Digital Services Act (DSA) – EU reach political agreement

The European Parliament and Council representatives reached an political agreement on the DSA negotiations (Trilogue). The proposed legislation covers a broad range of areas such as content moderation, advertising, interface design and also data access.  Changes compared to the Commission’s initial proposal include bringing search engines within scope, prohibiting the application of dark patterns, restrict certain forms of targeted advertising, and strengthening obligations for marketplaces. The Commission will have exclusive powers to supervise very large players, and will also have the power to require them to take specific measures in case of threats to public security or health.

The DSA will enter into force four or six months after its publication for VLOPs (very large online platforms), and after 15 months or on 1 January 2024 for all others. The final confirmation in Council and EP is likely to happen before the summer. The EP wishes for a simultaneous adoption of the DSA and DMA in plenary in July.  EC’s press release can be read here.
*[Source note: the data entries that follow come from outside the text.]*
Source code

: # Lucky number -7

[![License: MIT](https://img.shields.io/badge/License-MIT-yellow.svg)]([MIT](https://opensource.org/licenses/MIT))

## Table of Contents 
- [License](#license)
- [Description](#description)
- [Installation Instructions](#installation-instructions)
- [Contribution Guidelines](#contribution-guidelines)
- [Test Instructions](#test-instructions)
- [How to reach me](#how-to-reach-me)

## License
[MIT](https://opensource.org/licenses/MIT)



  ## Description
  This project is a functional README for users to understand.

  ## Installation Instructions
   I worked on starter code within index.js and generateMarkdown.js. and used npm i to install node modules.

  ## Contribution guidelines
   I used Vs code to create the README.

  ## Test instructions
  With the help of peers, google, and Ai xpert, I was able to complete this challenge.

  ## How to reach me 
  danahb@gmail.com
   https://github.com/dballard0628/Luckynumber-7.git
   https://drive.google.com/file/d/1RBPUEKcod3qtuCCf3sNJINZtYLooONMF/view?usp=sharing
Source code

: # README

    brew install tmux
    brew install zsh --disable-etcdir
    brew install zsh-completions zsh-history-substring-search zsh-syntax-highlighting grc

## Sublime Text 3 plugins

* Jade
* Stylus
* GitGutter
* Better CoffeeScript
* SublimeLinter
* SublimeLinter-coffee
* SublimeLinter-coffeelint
EU Health Data Space – New regulatory proposal

The European Commission proposed a new regulation Proposal for a Regulation on the European Health Data Space  aimed at digitalizing health care across the EU and increasing access to health care-related data.  The Commission is proposing two separate health data infrastructures — one which will be available to researchers and health care professionals for the purpose of research, the other aimed at citizens.  It will allow EU citizens to have immediate, and easy access to the data in electronic form, free of charge, in any Member State of the EU. Citizens can easily share these data with other health professionals in and across Member States to improve health care delivery.  It fosters a genuine single market for digital health services and products.  It offers a consistent, trustworthy and efficient framework to use health data for research, innovation, policy-making and regulatory activities, while ensuring full compliance with the EU’s high data protection standards. The proposal will now be discussed by the Council and the European Parliament.  The legislative proposal is accompanied by a Communication A European Health Data Space: Harnessing the power of health data for people, patients and innovation

Further information can be found in this conversation with Ioana-Maria Gligor (Head of Unit in DG SANTE, responsible for European Reference Networks and Digital Health) and Andrzej Rys (Director Health Systems, Medical Products & Innovation at DG Santé) from the European Commission.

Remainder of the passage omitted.